Stalingrad als Komödie



Der Schriftsteller Michael Kumpfmüller hat in seiner Dissertation über die deutsche Erinnerung an Stalingrad (Die Schlacht von Stalingrad. Metamorphosen eines deutschen Mythos, München 1995) als methodologisches Konzept die Einteilung in Romanze, Tragödie, Komödie und Satire verwendet. Er wendet damit das Verfahren des amerikanischen Historikers Hayden White an, der auf diese Weise die Literarizität historiographischer Texte untersucht hat.

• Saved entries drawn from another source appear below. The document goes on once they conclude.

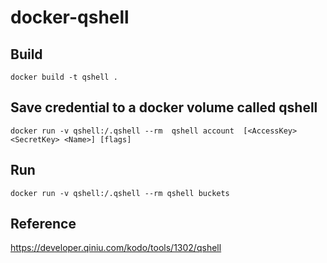 # docker-qshell
## Build
	docker build -t qshell .
## Save credential to a docker volume called qshell
	docker run -v qshell:/.qshell --rm  qshell account  [<AccessKey> <SecretKey> <Name>] [flags]
## Run
	docker run -v qshell:/.qshell --rm qshell buckets
## Reference
https://developer.qiniu.com/kodo/tools/1302/qshell
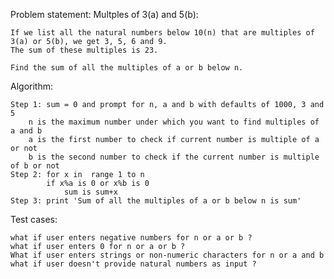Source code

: Problem statement: Multples of 3(a) and 5(b):

	If we list all the natural numbers below 10(n) that are multiples of 3(a) or 5(b), we get 3, 5, 6 and 9. 
	The sum of these multiples is 23.

	Find the sum of all the multiples of a or b below n.

Algorithm:

	Step 1: sum = 0 and prompt for n, a and b with defaults of 1000, 3 and 5
		n is the maximum number under which you want to find multiples of a and b
		a is the first number to check if current number is multiple of a or not
		b is the second number to check if the current number is multiple of b or not
	Step 2: for x in  range 1 to n
			if x%a is 0 or x%b is 0
				sum is sum+x
	Step 3: print 'Sum of all the multiples of a or b below n is sum'

Test cases:

	what if user enters negative numbers for n or a or b ?
	what if user enters 0 for n or a or b ?
	What if user enters strings or non-numeric characters for n or a and b
	what if user doesn't provide natural numbers as input ? 

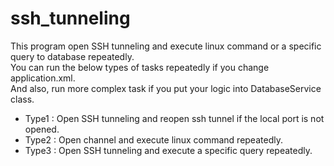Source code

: # ssh_tunneling

This program open SSH tunneling and execute linux command or a specific query to database repeatedly.\
You can run the below types of tasks repeatedly if you change application.xml.\
And also, run more complex task if you put your logic into DatabaseService class.
  - Type1 : Open SSH tunneling and reopen ssh tunnel if the local port is not opened.
  - Type2 : Open channel and execute linux command repeatedly.
  - Type3 : Open SSH tunneling and execute a specific query repeatedly.
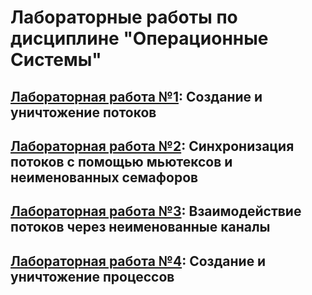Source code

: # Лабораторные работы по дисциплине "Операционные Системы"


## [Лабораторная работа №1](https://github.com/Xofrio/OSlabs/tree/main/lab1): Создание и уничтожение потоков


## [Лабораторная работа №2](https://github.com/Xofrio/OSlabs/tree/main/lab2): Синхронизация потоков с помощью мьютексов и неименованных семафоров


## [Лабораторная работа №3](https://github.com/Xofrio/OSlabs/tree/main/lab3): Взаимодействие потоков через неименованные каналы


## [Лабораторная работа №4](https://github.com/Xofrio/OSlabs/tree/main/lab4): Создание и уничтожение процессов

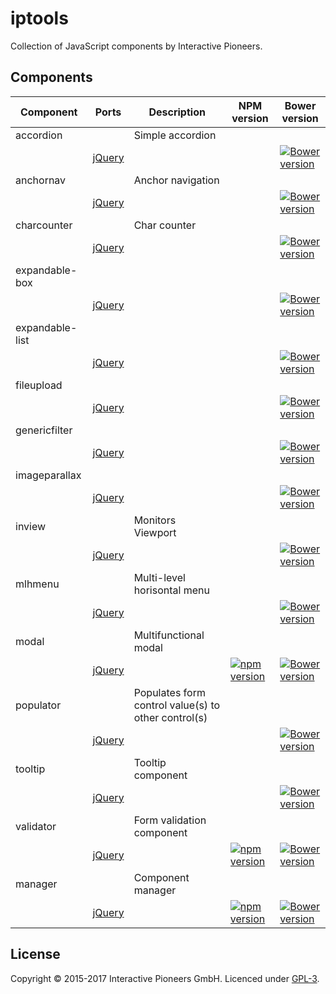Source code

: # iptools

Collection of JavaScript components by Interactive Pioneers.

## Components

| Component       | Ports          | Description                                         | NPM version                      | Bower version                       |
| ---------       | -----          | ---------------                                     | -------                          | -----------                         |
| accordion       |                | Simple accordion                                    |                                  |                                     |
|                 | [jQuery][jq1]  |                                                     |                                  | [![Bower version][bo_img1]][bo1]    |
| anchornav       |                | Anchor navigation                                   |                                  |                                     |
|                 | [jQuery][jq2]  |                                                     |                                  | [![Bower version][bo_img2]][bo2]    |
| charcounter     |                | Char counter                                        |                                  |                                     |
|                 | [jQuery][jq3]  |                                                     |                                  | [![Bower version][bo_img3]][bo3]    |
| expandable-box  |                |                                                     |                                  |                                     |
|                 | [jQuery][jq4]  |                                                     |                                  | [![Bower version][bo_img4]][bo4]    |
| expandable-list |                |                                                     |                                  |                                     |
|                 | [jQuery][jq5]  |                                                     |                                  | [![Bower version][bo_img5]][bo5]    |
| fileupload      |                |                                                     |                                  |                                     |
|                 | [jQuery][jq6]  |                                                     |                                  | [![Bower version][bo_img6]][bo6]    |
| genericfilter   |                |                                                     |                                  |                                     |
|                 | [jQuery][jq7]  |                                                     |                                  | [![Bower version][bo_img7]][bo7]    |
| imageparallax   |                |                                                     |                                  |                                     |
|                 | [jQuery][jq8]  |                                                     |                                  | [![Bower version][bo_img8]][bo8]    |
| inview          |                | Monitors Viewport                                   |                                  |                                     |
|                 | [jQuery][jq9]  |                                                     |                                  | [![Bower version][bo_img9]][bo9]    |
| mlhmenu         |                | Multi-level horisontal menu                         |                                  |                                     |
|                 | [jQuery][jq10] |                                                     |                                  | [![Bower version][bo_img10]][bo10]  |
| modal           |                | Multifunctional modal                               |                                  |                                     |
|                 | [jQuery][jq11] |                                                     | [![npm version][js_img11]][js11] | [![Bower version][bo_img11]][bo11]  |
| populator       |                | Populates form control value(s) to other control(s) |                                  |                                     |
|                 | [jQuery][jq12] |                                                     |                                  | [![Bower version][bo_img12]][bo12]  |
| tooltip         |                | Tooltip component                                   |                                  |                                     |
|                 | [jQuery][jq13] |                                                     |                                  | [![Bower version][bo_img13]][bo13]  |
| validator       |                | Form validation component                           |                                  |                                     |
|                 | [jQuery][jq14] |                                                     | [![npm version][js_img14]][js14] | [![Bower version][bo_img14]][bo14] |
| manager         |                | Component manager                                   |                                  |                                     |
|                 | [jQuery][jq15] |                                                     | [![npm version][js_img15]][js15] | [![Bower version][bo_img15]][bo15]  |

## License

Copyright © 2015-2017 Interactive Pioneers GmbH. Licenced under [GPL-3](LICENSE).

[jq1]: https://github.com/interactive-pioneers/iptools-jquery-accordion
[jq2]: https://github.com/interactive-pioneers/iptools-jquery-anchornav
[jq3]: https://github.com/interactive-pioneers/iptools-jquery-charcounter
[jq4]: https://github.com/interactive-pioneers/iptools-jquery-expandable-box
[jq5]: https://github.com/interactive-pioneers/iptools-jquery-expandable-list
[jq6]: https://github.com/interactive-pioneers/iptools-jquery-fileupload
[jq7]: https://github.com/interactive-pioneers/iptools-jquery-genericfilter
[jq8]: https://github.com/interactive-pioneers/iptools-jquery-image-parallax
[jq9]: https://github.com/interactive-pioneers/iptools-jquery-inview
[jq10]: https://github.com/interactive-pioneers/iptools-jquery-mlhmenu
[jq11]: https://github.com/interactive-pioneers/iptools-jquery-modal
[jq12]: https://github.com/interactive-pioneers/iptools-jquery-populator
[jq13]: https://github.com/interactive-pioneers/iptools-jquery-tooltip
[jq14]: https://github.com/interactive-pioneers/iptools-jquery-validator
[jq15]: https://github.com/interactive-pioneers/iptools-jquery-manager

[bo_img1]: https://badge.fury.io/bo/iptools-jquery-accordion.svg
[bo_img2]: https://badge.fury.io/bo/iptools-jquery-anchornav.svg
[bo_img3]: https://badge.fury.io/bo/iptools-jquery-charcounter.svg
[bo_img4]: https://badge.fury.io/bo/iptools-jquery-expandable-box.svg
[bo_img5]: https://badge.fury.io/bo/iptools-jquery-expandable-list.svg
[bo_img6]: https://badge.fury.io/bo/iptools-jquery-fileupload.svg
[bo_img7]: https://badge.fury.io/bo/iptools-jquery-genericfilter.svg
[bo_img8]: https://badge.fury.io/bo/iptools-jquery-imageparallax.svg
[bo_img9]: https://badge.fury.io/bo/iptools-jquery-inview.svg
[bo_img10]: https://badge.fury.io/bo/iptools-jquery-mlhmenu.svg
[bo_img11]: https://badge.fury.io/bo/iptools-jquery-modal.svg
[bo_img12]: https://badge.fury.io/bo/iptools-jquery-populator.svg
[bo_img13]: https://badge.fury.io/bo/iptools-jquery-tooltip.svg
[bo_img14]: https://badge.fury.io/bo/iptools-jquery-validator.svg
[bo_img15]: https://badge.fury.io/bo/iptools-jquery-manager.svg

[bo1]: http://badge.fury.io/bo/iptools-jquery-accordion
[bo2]: http://badge.fury.io/bo/iptools-jquery-anchornav
[bo3]: http://badge.fury.io/bo/iptools-jquery-charcounter
[bo4]: http://badge.fury.io/bo/iptools-jquery-expandable-box
[bo5]: http://badge.fury.io/bo/iptools-jquery-expandable-list
[bo6]: http://badge.fury.io/bo/iptools-jquery-fileupload
[bo7]: http://badge.fury.io/bo/iptools-jquery-genericfilter
[bo8]: http://badge.fury.io/bo/iptools-jquery-imageparallax
[bo9]: http://badge.fury.io/bo/iptools-jquery-inview
[bo10]: http://badge.fury.io/bo/iptools-jquery-mlhmenu
[bo11]: http://badge.fury.io/bo/iptools-jquery-modal
[bo12]: http://badge.fury.io/bo/iptools-jquery-populator
[bo13]: http://badge.fury.io/bo/iptools-jquery-tooltip
[bo14]: http://badge.fury.io/bo/iptools-jquery-validator
[bo15]: http://badge.fury.io/bo/iptools-jquery-manager

[js_img11]: https://badge.fury.io/js/iptools-jquery-modal.svg
[js_img14]: https://badge.fury.io/js/iptools-jquery-validator.svg
[js_img15]: https://badge.fury.io/js/iptools-jquery-manager.svg

[js11]: https://badge.fury.io/js/iptools-jquery-modal
[js14]: https://badge.fury.io/js/iptools-jquery-validator
[js15]: https://badge.fury.io/js/iptools-jquery-manager
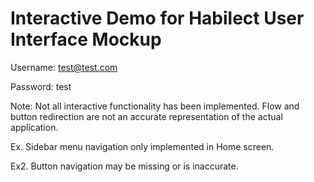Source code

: # Interactive Demo for Habilect User Interface Mockup

Username: test@test.com 

Password: test


Note: Not all interactive functionality has been implemented. Flow and button redirection are not an accurate representation of the actual application.

Ex. Sidebar menu navigation only implemented in Home screen.

Ex2. Button navigation may be missing or is inaccurate.
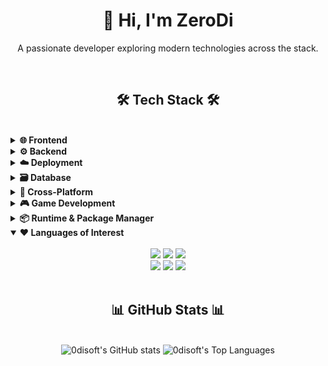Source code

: <div align="center">
  
# 👋 Hi, I'm ZeroDi

A passionate developer exploring modern technologies across the stack.

</div>

<br>

<h2 align="center">🛠️ Tech Stack 🛠️</h2>

<br>

<details>
  <summary><strong>🌐 Frontend</strong></summary>
  <div align="center">
    <br>
    <a href="https://svelte.dev" target="_blank"><img src="https://img.shields.io/badge/SvelteKit-FF3E00?style=for-the-badge&logo=svelte&logoColor=white" /></a>
    <a href="https://tailwindcss.com" target="_blank"><img src="https://img.shields.io/badge/Tailwind_CSS-06B6D4?style=for-the-badge&logo=tailwindcss&logoColor=white" /></a>
    <a href="https://www.shadcn-svelte.com" target="_blank"><img src="https://img.shields.io/badge/shadcn/svelte-000000?style=for-the-badge&logo=shadcnui&logoColor=white" /></a>
    <br>
    <a href="https://astro.build" target="_blank"><img src="https://img.shields.io/badge/Astro-FF5D01?style=for-the-badge&logo=astro&logoColor=white" /></a>
    <a href="https://unocss.dev" target="_blank"><img src="https://img.shields.io/badge/UnoCSS-333333?style=for-the-badge&logo=unocss&logoColor=white" /></a>
  </div>
</details>

<details>
  <summary><strong>⚙️ Backend</strong></summary>
  <div align="center">
    <br>
    <a href="https://hono.dev" target="_blank"><img src="https://img.shields.io/badge/Hono-E36002?style=for-the-badge&logo=hono&logoColor=white" /></a>
    <a href="https://elysiajs.com" target="_blank"><img src="https://img.shields.io/badge/ElysiaJS-FFFFFF?style=for-the-badge&logo=elysia&logoColor=black" /></a>
    <a href="https://actix.rs" target="_blank"><img src="https://img.shields.io/badge/Actix_Web-000000?style=for-the-badge&logo=actix&logoColor=white" /></a>
  </div>
</details>

<details>
  <summary><strong>☁️ Deployment</strong></summary>
  <div align="center">
    <br>
    <a href="https://vercel.com" target="_blank"><img src="https://img.shields.io/badge/Vercel-000000?style=for-the-badge&logo=vercel&logoColor=white" /></a>
    <a href="https://www.netlify.com" target="_blank"><img src="https://img.shields.io/badge/Netlify-00C7B7?style=for-the-badge&logo=netlify&logoColor=white" /></a>
    <a href="https://pages.cloudflare.com" target="_blank"><img src="https://img.shields.io/badge/Cloudflare_Pages-F38020?style=for-the-badge&logo=cloudflarepages&logoColor=white" /></a>
    <br>
    <a href="https://render.com" target="_blank"><img src="https://img.shields.io/badge/Render-46E3B7?style=for-the-badge&logo=render&logoColor=white" /></a>
    <a href="https://railway.com" target="_blank"><img src="https://img.shields.io/badge/Railway-0B0D0E?style=for-the-badge&logo=railway&logoColor=white" /></a>
    <a href="https://fly.io" target="_blank"><img src="https://img.shields.io/badge/Fly.io-7B3DFF?style=for-the-badge&logo=fly&logoColor=white" /></a>
  </div>
</details>

<details>
  <summary><strong>🗃️ Database</strong></summary>
  <div align="center">
    <br>
    <a href="https://supabase.com" target="_blank"><img src="https://img.shields.io/badge/Supabase-3ECF8E?style=for-the-badge&logo=supabase&logoColor=white" /></a>
    <a href="https://www.postgresql.org" target="_blank"><img src="https://img.shields.io/badge/PostgreSQL-4169E1?style=for-the-badge&logo=postgresql&logoColor=white" /></a>
    <a href="https://sqlite.org" target="_blank"><img src="https://img.shields.io/badge/SQLite-003B57?style=for-the-badge&logo=sqlite&logoColor=white" /></a>
    <br>
    <a href="https://www.mongodb.com" target="_blank"><img src="https://img.shields.io/badge/MongoDB-47A248?style=for-the-badge&logo=mongodb&logoColor=white" /></a>
    <a href="https://redis.io" target="_blank"><img src="https://img.shields.io/badge/Redis-DC382D?style=for-the-badge&logo=redis&logoColor=white" /></a>
    <a href="https://neo4j.com" target="_blank"><img src="https://img.shields.io/badge/Neo4j-018BFF?style=for-the-badge&logo=neo4j&logoColor=white" /></a>
    <a href="https://www.tigerdata.com" target="_blank"><img src="https://img.shields.io/badge/TimescaleDB-FDB515?style=for-the-badge&logo=timescaledb&logoColor=white" /></a>
  </div>
</details>

<details>
  <summary><strong>📱 Cross-Platform</strong></summary>
  <div align="center">
    <br>
    <a href="https://flutter.dev" target="_blank"><img src="https://img.shields.io/badge/Flutter-02569B?style=for-the-badge&logo=flutter&logoColor=white" /></a>
    <a href="https://tauri.app" target="_blank"><img src="https://img.shields.io/badge/Tauri-24C8DB?style=for-the-badge&logo=tauri&logoColor=white" /></a>
  </div>
</details>

<details>
  <summary><strong>🎮 Game Development</strong></summary>
  <div align="center">
    <br>
    <a href="https://bevy.org" target="_blank"><img src="https://img.shields.io/badge/Bevy-2d1d40?style=for-the-badge&logo=bevy&logoColor=white" /></a>
    <a href="https://phaser.io" target="_blank"><img src="https://img.shields.io/badge/Phaser-652C91?style=for-the-badge&logo=phaser&logoColor=white" /></a>
    <a href="https://flame-engine.org" target="_blank"><img src="https://img.shields.io/badge/Flame-DD2B2E?style=for-the-badge&logo=flame&logoColor=white" /></a>
  </div>
</details>

<details>
  <summary><strong>📦 Runtime & Package Manager</strong></summary>
  <div align="center">
    <br>
    <a href="https://nodejs.org" target="_blank"><img src="https://img.shields.io/badge/Node.js-339933?style=for-the-badge&logo=nodedotjs&logoColor=white" /></a>
    <a href="https://pnpm.io" target="_blank"><img src="https://img.shields.io/badge/pnpm-F69220?style=for-the-badge&logo=pnpm&logoColor=white" /></a>
    <a href="https://bun.sh" target="_blank"><img src="https://img.shields.io/badge/Bun-000000?style=for-the-badge&logo=bun&logoColor=white" /></a>
  </div>
</details>

<details open>
  <summary><strong>❤️ Languages of Interest</strong></summary>
  <div align="center">
    <br>
    <a href="https://www.typescriptlang.org" target="_blank"><img src="https://img.shields.io/badge/TypeScript-3178C6?style=for-the-badge&logo=typescript&logoColor=white" /></a>
    <a href="https://www.rust-lang.org" target="_blank"><img src="https://img.shields.io/badge/Rust-000000?style=for-the-badge&logo=rust&logoColor=white" /></a>
    <a href="https://go.dev" target="_blank"><img src="https://img.shields.io/badge/Go-00ADD8?style=for-the-badge&logo=go&logoColor=white" /></a>
    <br>
    <a href="https://ziglang.org" target="_blank"><img src="https://img.shields.io/badge/Zig-F7A41D?style=for-the-badge&logo=zig&logoColor=black" /></a>
    <a href="https://julialang.org" target="_blank"><img src="https://img.shields.io/badge/Julia-9558B2?style=for-the-badge&logo=julia&logoColor=white" /></a>
    <a href="https://gleam.run" target="_blank"><img src="https://img.shields.io/badge/Gleam-FFB2F3?style=for-the-badge&logo=gleam&logoColor=black" /></a>
  </div>
</details>

<br>

<h2 align="center">📊 GitHub Stats 📊</h2>

<br>

<div align="center">
  
<img src="https://github-readme-stats.vercel.app/api?username=0disoft&show_icons=true&theme=dracula&hide_border=true" alt="0disoft's GitHub stats" />

<img src="https://github-readme-stats.vercel.app/api/top-langs/?username=0disoft&layout=compact&theme=dracula&hide_border=true" alt="0disoft's Top Languages" />

</div>

<br>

Es mag zunächst befremdend wirken, sich die Schlacht von Stalingrad als Romanze oder Komödie vorstellen zu sollen. Die Komödie ist dadurch definiert, dass das Ganze ein glückliches Ende haben muss. Hm. In der aristotelischen Urform geht es darum, dass „die schlechteren Menschen“ gezeigt werden sollen. Schon eher? Funktioniert das hier wohl?

Kumpfmüller bringt als Beispiel ein noch während der Schlacht verfasstes Flugblatt von drei uns nicht unbekannten deutschen Kommunisten:


Soldaten, Landsleute!

[…] Das Kommando der Roten Armee hat Euch in seinem Aufruf versichert: Wer sich ergibt, wird nicht mehr als Feind betrachtet. Die russischen Arbeiter und Bauern wissen, dass nicht Ihr, sondern die deutschen Rüstungsmillionäre die wahren Schuldigen am Kriege sind. Sie denken nicht daran, sich an Euch zu rächen. Während wir diese Worte schreiben, sitzen wir mit deutschen Kriegsgefangenen zusammen, sie sagen, wenn Ihr drüben wüsstet, wie menschlich es hier zugeht, Ihr tätet keinen Schuss mehr. Landsleute! Das einzige Tor zu Eurer Rettung ist offen. […] Stellt Euch die Freude Eurer Angehörigen vor, wenn sie zu Weihnachten die frohe Nachricht erhalten, Ihr seid in Sicherheit und werdet nach Kriegsende zu ihnen zurückkehren.

Walter Ulbricht, vom deutschen Volk gewählter Reichstagsabgeordneter, Berlin

Erich Weinert, Schriftsteller, Berlin

Willi Bredel, Schriftsteller, Hamburg



Ich konnte tatsächlich darüber lachen.